● **Exercise**
Read through the lines below for the string "project" and copy each one that has it.

:: Source material ::

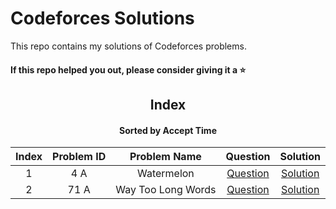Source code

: # Codeforces Solutions

This repo contains my solutions of Codeforces problems.  

#### If this repo helped you out, please consider giving it a :star:

<div align="center">
  
## Index 
#### Sorted by Accept Time 
|  Index  | Problem ID | Problem Name | Question | Solution |
| :-----: |  :--------: | :----------: | :------: | :------: |
| 1 | 4 A | Watermelon | [Question](https://codeforces.com/contest/4/problem/A?locale=en) | [Solution](https://github.com/nullMaxx/Codeforces-Solutions/blob/main/Codes/4%20A.%20Watermelon)
| 2 | 71 A | Way Too Long Words | [Question](https://codeforces.com/contest/71/problem/A?locale=en) | [Solution](https://codeforces.com/contest/71/submission/204263601)
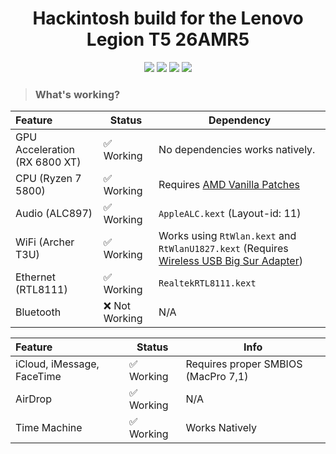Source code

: <h1 align="center">Hackintosh build for the Lenovo Legion T5 26AMR5</h1>

<p align="center">
	<img src="https://img.shields.io/badge/Ventura-13.0.1-sucess">
	<img src="https://img.shields.io/badge/Monterey-12.6-sucess">
	<img src="https://img.shields.io/badge/Lenovo%20Legion%20T5-26AMR5-informational">
	<img src="https://img.shields.io/badge/OpenCore-0.8.6-informational">
</p>

> ### What's working?

| Feature                              | Status | Dependency          |
| :----------------------------------- | ------ | ------------------- |
| GPU Acceleration (RX 6800 XT)        | ✅ Working | No dependencies works natively. |
| CPU (Ryzen 7 5800)                   | ✅ Working | Requires [AMD Vanilla Patches](https://github.com/AMD-OSX/AMD_Vanilla)  |
| Audio (ALC897)                       | ✅ Working | `AppleALC.kext` (Layout-id: 11) | 
| WiFi (Archer T3U)                    | ✅ Working | Works using `RtWlan.kext` and `RtWlanU1827.kext` (Requires [Wireless USB Big Sur Adapter](https://github.com/chris1111/Wireless-USB-Big-Sur-Adapter/releases/tag/V15)) |
| Ethernet (RTL8111)                   | ✅ Working | `RealtekRTL8111.kext` |
| Bluetooth                            | ❌ Not Working | N/A |

| Feature                              | Status | Info          |
| :----------------------------------- | ------ | ------------------- |
| iCloud, iMessage, FaceTime           | ✅ Working | Requires proper SMBIOS (MacPro 7,1) |
| AirDrop                              | ✅ Working | N/A  |
| Time Machine                         | ✅ Working | Works Natively | 

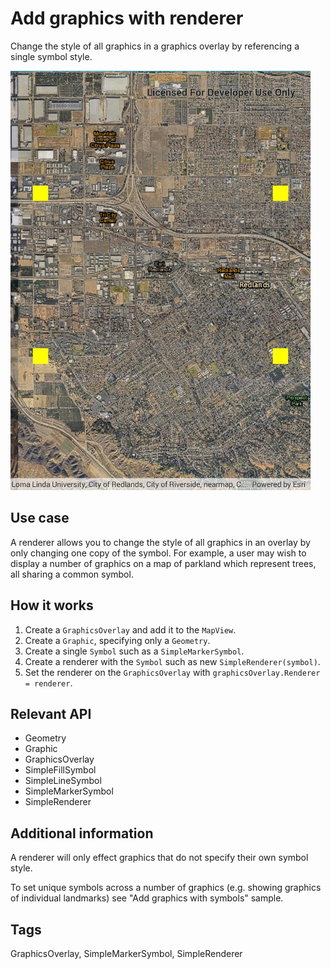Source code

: # Add graphics with renderer

Change the style of all graphics in a graphics overlay by referencing a single symbol style.

![screenshot](AddGraphicsRenderer.jpg)

## Use case

A renderer allows you to change the style of all graphics in an overlay by only changing one copy of the symbol. For example, a user may wish to display a number of graphics on a map of parkland which represent trees, all sharing a common symbol.

## How it works

1. Create a `GraphicsOverlay` and add it to the `MapView`.
2. Create a `Graphic`, specifying only a `Geometry`.
3. Create a single `Symbol` such as a `SimpleMarkerSymbol`.
4. Create a renderer with the `Symbol` such as new `SimpleRenderer(symbol)`.
5. Set the renderer on the `GraphicsOverlay` with `graphicsOverlay.Renderer = renderer`.

## Relevant API

* Geometry
* Graphic
* GraphicsOverlay
* SimpleFillSymbol
* SimpleLineSymbol
* SimpleMarkerSymbol
* SimpleRenderer

## Additional information

A renderer will only effect graphics that do not specify their own symbol style.

To set unique symbols across a number of graphics (e.g. showing graphics of individual landmarks) see "Add graphics with symbols" sample.

## Tags

GraphicsOverlay, SimpleMarkerSymbol, SimpleRenderer
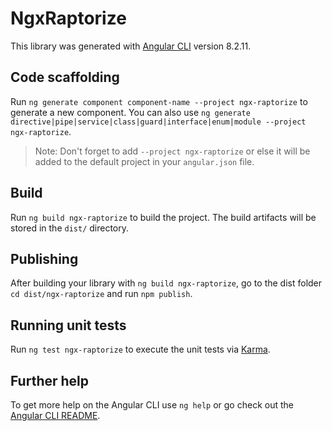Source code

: # NgxRaptorize

This library was generated with [Angular CLI](https://github.com/angular/angular-cli) version 8.2.11.

## Code scaffolding

Run `ng generate component component-name --project ngx-raptorize` to generate a new component. You can also use `ng generate directive|pipe|service|class|guard|interface|enum|module --project ngx-raptorize`.

> Note: Don't forget to add `--project ngx-raptorize` or else it will be added to the default project in your `angular.json` file.

## Build

Run `ng build ngx-raptorize` to build the project. The build artifacts will be stored in the `dist/` directory.

## Publishing

After building your library with `ng build ngx-raptorize`, go to the dist folder `cd dist/ngx-raptorize` and run `npm publish`.

## Running unit tests

Run `ng test ngx-raptorize` to execute the unit tests via [Karma](https://karma-runner.github.io).

## Further help

To get more help on the Angular CLI use `ng help` or go check out the [Angular CLI README](https://github.com/angular/angular-cli/blob/master/README.md).

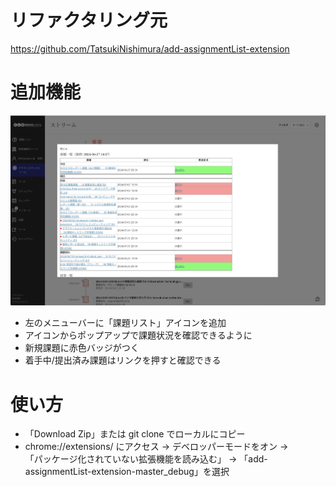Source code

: # リファクタリング元
https://github.com/TatsukiNishimura/add-assignmentList-extension



# 追加機能
![Image](usecase.png)
- 左のメニューバーに「課題リスト」アイコンを追加
- アイコンからポップアップで課題状況を確認できるように
- 新規課題に赤色バッジがつく
- 着手中/提出済み課題はリンクを押すと確認できる


# 使い方
- 「Download Zip」または git clone でローカルにコピー
- chrome://extensions/  にアクセス -> デベロッパーモードをオン -> \
「パッケージ化されていない拡張機能を読み込む」 -> 「add-assignmentList-extension-master_debug」を選択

:::

● **Result of the exercise**
Run `ng generate component component-name --project ngx-raptorize` to generate a new component. You can also use `ng generate directive|pipe|service|class|guard|interface|enum|module --project ngx-raptorize`.
> Note: Don't forget to add `--project ngx-raptorize` or else it will be added to the default project in your `angular.json` file.
Run `ng build ngx-raptorize` to build the project. The build artifacts will be stored in the `dist/` directory.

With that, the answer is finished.